[DATA FOR ANALYSIS]
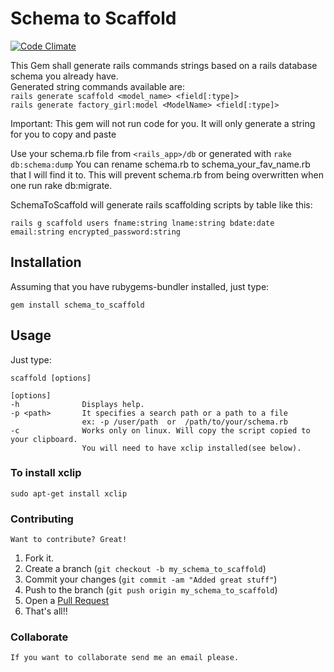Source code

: # Schema to Scaffold

[![Code Climate](https://codeclimate.com/badge.png)](https://codeclimate.com/github/frenesim/schema_to_scaffold)

This Gem shall generate rails commands strings based on a rails database schema you already have.<br>
Generated string commands available are:<br>
`rails generate scaffold <model_name> <field[:type]>`<br>
`rails generate factory_girl:model <ModelName> <field[:type]>`

Important:
This gem will not run code for you. It will only generate a string for you to copy and paste

Use your schema.rb file from `<rails_app>/db` or generated with `rake db:schema:dump`
You can rename schema.rb to schema_your_fav_name.rb that I will find it to. This will prevent schema.rb from being
overwritten when one run rake db:migrate.

SchemaToScaffold will generate rails scaffolding scripts by table like this:

    rails g scaffold users fname:string lname:string bdate:date email:string encrypted_password:string


## Installation

Assuming that you have rubygems-bundler installed, just type:

    gem install schema_to_scaffold


## Usage

Just type:

    scaffold [options]
    
	[options]
    -h				Displays help.
	-p <path>		It specifies a search path or a path to a file 
					ex: -p /user/path  or  /path/to/your/schema.rb
	-c				Works only on linux. Will copy the script copied to your clipboard.
					You will need to have xclip installed(see below).

### To install xclip

    sudo apt-get install xclip
    
### Contributing

	Want to contribute? Great!

1. Fork it.
2. Create a branch (`git checkout -b my_schema_to_scaffold`)
3. Commit your changes (`git commit -am "Added great stuff"`)
4. Push to the branch (`git push origin my_schema_to_scaffold`)
5. Open a [Pull Request][1]
6. That's all!! 

[1]: http://github.com/frenesim/schema_to_scaffold/pulls

### Collaborate

	If you want to collaborate send me an email please.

[HOW TO COMPLETE THIS TASK] Filter the data above down to lines with the word "frenesim", and copy them.

[RESPONSE TO THE TASK]
[![Code Climate](https://codeclimate.com/badge.png)](https://codeclimate.com/github/frenesim/schema_to_scaffold)
[1]: http://github.com/frenesim/schema_to_scaffold/pulls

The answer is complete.